Woodward and Pitts on ID
In an article published October 1 in the New York Times, “Evolution as Zero-Sum Game”, Kenneth Woodward makes an interesting observation:
The danger in intelligent design is not just that it is bad science but that it seeks to enlist evidence from science in the service of religious truth. … But the designer God of intelligent design is no more necessary to Christianity (or other monotheisms) than was the deistic God of Newtonian physics. In both cases, God ends up being made in the image of an intellectual system.
And in a column in the Lawrence Journal World today, Leonard Pitts writes,
I would argue that faith and science are in some ways more complementary than contradictory. But it’s telling that where they do conflict, as in the question of human origin, it’s always people of faith who beg for validation. … There is an unbecoming neediness about these constant schemes to dress religion up as science. Why are some people of faith so desperate for approval from a discipline they reject? …
We inhabit a universe vaster than human comprehension, older than human wanderings, more wondrous than human conception. And in the face of that, we do the natural thing. We ask questions and seek answers.
That’s not a denial of God. It is evidence of Him.
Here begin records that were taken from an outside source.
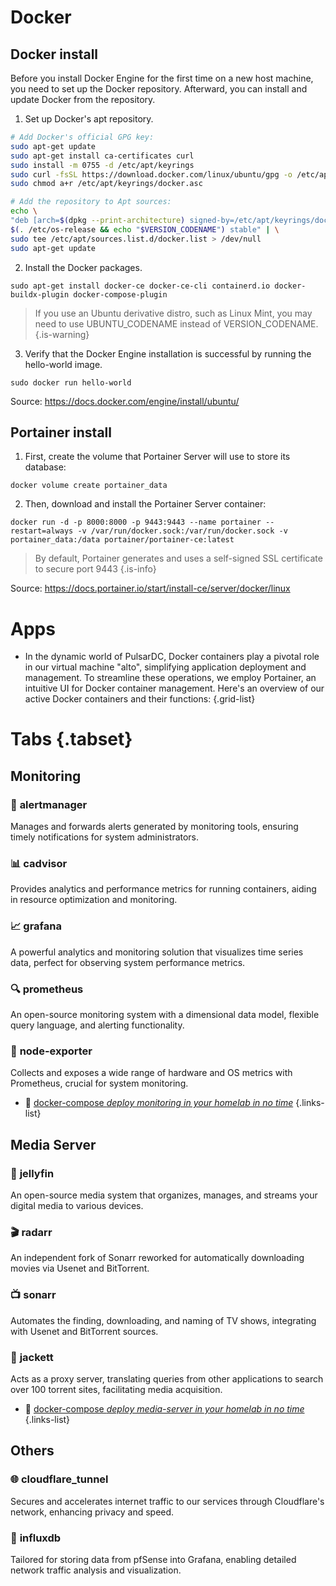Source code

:#  Docker


## Docker install


Before you install Docker Engine for the first time on a new host machine, you need to set up the Docker repository. Afterward, you can install and update Docker from the repository.

1. Set up Docker's apt repository.

  ```bash
  # Add Docker's official GPG key:
sudo apt-get update
sudo apt-get install ca-certificates curl
sudo install -m 0755 -d /etc/apt/keyrings
sudo curl -fsSL https://download.docker.com/linux/ubuntu/gpg -o /etc/apt/keyrings/docker.asc
sudo chmod a+r /etc/apt/keyrings/docker.asc

# Add the repository to Apt sources:
echo \
  "deb [arch=$(dpkg --print-architecture) signed-by=/etc/apt/keyrings/docker.asc] https://download.docker.com/linux/ubuntu \
  $(. /etc/os-release && echo "$VERSION_CODENAME") stable" | \
  sudo tee /etc/apt/sources.list.d/docker.list > /dev/null
sudo apt-get update
  ```
2. Install the Docker packages.
```
sudo apt-get install docker-ce docker-ce-cli containerd.io docker-buildx-plugin docker-compose-plugin
```
> If you use an Ubuntu derivative distro, such as Linux Mint, you may need to use UBUNTU_CODENAME instead of VERSION_CODENAME. {.is-warning}

3. Verify that the Docker Engine installation is successful by running the hello-world image.
```
sudo docker run hello-world
```

Source: https://docs.docker.com/engine/install/ubuntu/

## Portainer install

1. First, create the volume that Portainer Server will use to store its database:
```
docker volume create portainer_data
```
2. Then, download and install the Portainer Server container:
```
docker run -d -p 8000:8000 -p 9443:9443 --name portainer --restart=always -v /var/run/docker.sock:/var/run/docker.sock -v portainer_data:/data portainer/portainer-ce:latest
```
> By default, Portainer generates and uses a self-signed SSL certificate to secure port 9443 {.is-info}

Source: https://docs.portainer.io/start/install-ce/server/docker/linux



# Apps

- In the dynamic world of PulsarDC, Docker containers play a pivotal role in our virtual machine "alto", simplifying application deployment and management. To streamline these operations, we employ Portainer, an intuitive UI for Docker container management. Here's an overview of our active Docker containers and their functions:
{.grid-list}

# Tabs {.tabset}
## Monitoring

 ### 🚨 **alertmanager**

Manages and forwards alerts generated by monitoring tools, ensuring timely notifications for system administrators.

### 📊 **cadvisor**

Provides analytics and performance metrics for running containers, aiding in resource optimization and monitoring.

### 📈 **grafana**

A powerful analytics and monitoring solution that visualizes time series data, perfect for observing system performance metrics.

### 🔍 **prometheus**

An open-source monitoring system with a dimensional data model, flexible query language, and alerting functionality.

### 📡 **node-exporter**

Collects and exposes a wide range of hardware and OS metrics with Prometheus, crucial for system monitoring.

- 📖 [docker-compose *deploy monitoring in your homelab in no time*](/Docker/monitoring-compose)
{.links-list}

## Media Server

### 🍿 **jellyfin**

An open-source media system that organizes, manages, and streams your digital media to various devices.

### 🎬 **radarr**

An independent fork of Sonarr reworked for automatically downloading movies via Usenet and BitTorrent.

### 📺 **sonarr**

Automates the finding, downloading, and naming of TV shows, integrating with Usenet and BitTorrent sources.

### 🎥 **jackett**

Acts as a proxy server, translating queries from other applications to search over 100 torrent sites, facilitating media acquisition.

- 📖 [docker-compose *deploy media-server in your homelab in no time*](/Docker/media-server-compose)
{.links-list}



## Others


### 🌐 **cloudflare_tunnel**

Secures and accelerates internet traffic to our services through Cloudflare's network, enhancing privacy and speed.

### 🌊 **influxdb**

Tailored for storing data from pfSense into Grafana, enabling detailed network traffic analysis and visualization.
Let me comment on Woodward’s quote first: Deism is an out-dated theology based on the 17th century’s clock-work view of the world. Deism reflected the scientific paradigm of the times in which the world inexorably and thoroughly followed strict mathematical laws of nature. Deism is seen as inadequate theology by mainstream Christians because it denies the active will of God – a God who is everpresent in the outflowing of natural law in ways that are beyond our comprehension. In addition, what we now know of quantum mechanics renders deism inadequate theology because the universe doesn’t unfold in a rigorously deterministic manner.
Now we have intelligent design: a sort of reverse deism in which God’s intervention is necessary to accomplish those things that natural causality cannot do by itself.
It seems to me that in both cases we wind up with a watered-down God, “made in the image of an intellectual system”, rather than a God who transcends both the physical world as well as our attempts to fully understand His nature.
The irony of this in reflected in Pitts’ comments. This subservience of theology to science is at the hands of the very people who most feel that the role and validity of religious belief is in jeopardy. It seems to me that the “unbecoming neediness” they display in concocting “these constant schemes to dress religion up as science” belies quite a bit of insecurity about the God they profess to believe in.
They live with a pervasive cognitive dissonance, I think – simultaneously wanting to inspire people to believe in God and to give Him the glory He deserves for all of creation and at the same time limiting Him by making Him merely a reflection of the current state of scientific understanding.
Real religious faith transcends this viewpoint, a viewpoint which is both petty and arrogant: petty because it reduces God to merely being an “image of an intellectual system”, and conversely arrogant for believing that through science we can determine what God can and cannot do.